6. Implement marketing strategies

Once you’ve established your business, you’ll want to get your business name out in front of your target audience. You want pool owners to know about your company and what you can offer. Some key features of your marketing plan might include:

  • Logo. A strong logo can help people recognize your new business. This logo should clearly represent your pool cleaning company. Fortunately, securing a professionally made logo can be done quickly and easily with the help of an independent logo designer. These professionals can help you create the right visual representation for your business.
  • Website. Strong, functional websites can also help fledgling businesses take off.. Your website could outline the services you provide, such as residential pool maintenance or maintaining pools at apartment complexes. Let new customers know what you can offer both in and out of season so their pool remains in peak condition. If you haven’t built a website before, consider turning to independent workers to help you create the website you need.
  • Social media. You can use branded business profiles to engage with current and potential customers. You might have a mix of paid ads and organic content as part of your social media strategy. For example, your paid ads might target particular demographics, such as those living in the towns you serve. Customers can also reach out to you directly to ask questions or comment on your social media posts.
  • Advertising. You can also use advertising to capture the attention of your target market. Digitally, you might use pay-per-click (PPC) advertising to target keywords related to your industry. For example, you can present ads to customers searching for swimming pool test kits or looking for certified pool cleaners. If you live in a region where many people have pools, you can also advertise your pool service business with direct mail (like flyers) or by handing out business cards at trade shows and conferences. You might also station cards at or work with pool installers.

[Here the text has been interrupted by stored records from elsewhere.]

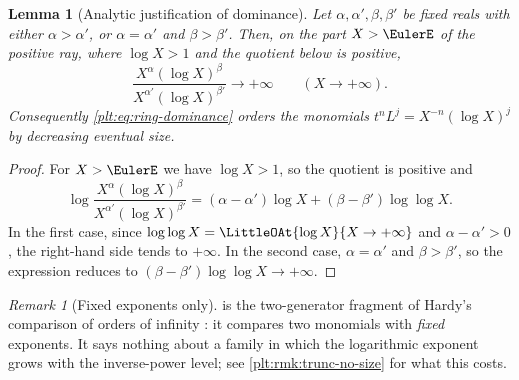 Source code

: \documentclass[11pt,oneside]{article}
\theoremstyle{plain}
\newtheorem{lemma}[theorem]{Lemma}
\theoremstyle{definition}
\theoremstyle{remark}
\newtheorem{remark}[theorem]{Remark}
\begin{document}
\begin{lemma}[Analytic justification of dominance]
\label{plt:lem:ring-dominance-analytic}
Let \(\alpha,\alpha',\beta,\beta'\) be fixed reals with either
\(\alpha>\alpha'\), or \(\alpha=\alpha'\) and \(\beta>\beta'\).  Then, on the
part \(X>\EulerE\) of the positive ray, where \(\log X>1\) and the quotient
below is positive,
\[
  \frac{X^{\alpha}(\log X)^{\beta}}{X^{\alpha'}(\log X)^{\beta'}}
  \longrightarrow+\infty
  \qquad(X\to+\infty).
\]
Consequently \eqref{plt:eq:ring-dominance} orders the monomials
\(t^nL^j=X^{-n}(\log X)^j\) by decreasing eventual size.
\end{lemma}

\begin{proof}
For \(X>\EulerE\) we have \(\log X>1\), so the quotient is positive and
\[
  \log\frac{X^{\alpha}(\log X)^{\beta}}{X^{\alpha'}(\log X)^{\beta'}}
  =(\alpha-\alpha')\log X+(\beta-\beta')\log\log X .
\]
In the first case, since \(\log\log X=\LittleOAt{\log X}{X\to+\infty}\) and
\(\alpha-\alpha'>0\), the right-hand side tends to \(+\infty\).  In the second
case, \(\alpha=\alpha'\) and \(\beta>\beta'\), so the expression reduces to
\((\beta-\beta')\log\log X\to+\infty\).
\end{proof}

\begin{remark}[Fixed exponents only]
\label{plt:rmk:ring-fixed-exponents}
 is the two-generator fragment of
Hardy's comparison of orders of infinity \cite{hardy-orders}: it compares two
monomials with \emph{fixed} exponents.  It says nothing about a family in which the
logarithmic exponent grows with the inverse-power level; see
\cref{plt:rmk:trunc-no-size} for what this costs.
\end{remark}
\end{document}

When it comes to promoting and marketing your business idea, sometimes working with a professional is best. An independent marketing professional from Upwork can help you better understand the pool service industry and how you can secure customers as a service professional.

In review

Starting a new business is an exciting endeavor, but you’ll need to do a lot of research and put in some work to help it thrive. If your dream is to offer pool cleaning services, consider using freelance talent to turn that dream into a reality.

Upwork can connect you to independent professionals with the expertise you need (like legal knowledge and marketing skills), making it easy to take advantage of experts without building out a large internal team. Whether you want to hire specific professionals to get the job done or browse ready-to-purchase projects tailored to your needs, Upwork makes it easy to start your pool cleaning business on the right foot.

See what you can accomplish with independent talent on Upwork right now.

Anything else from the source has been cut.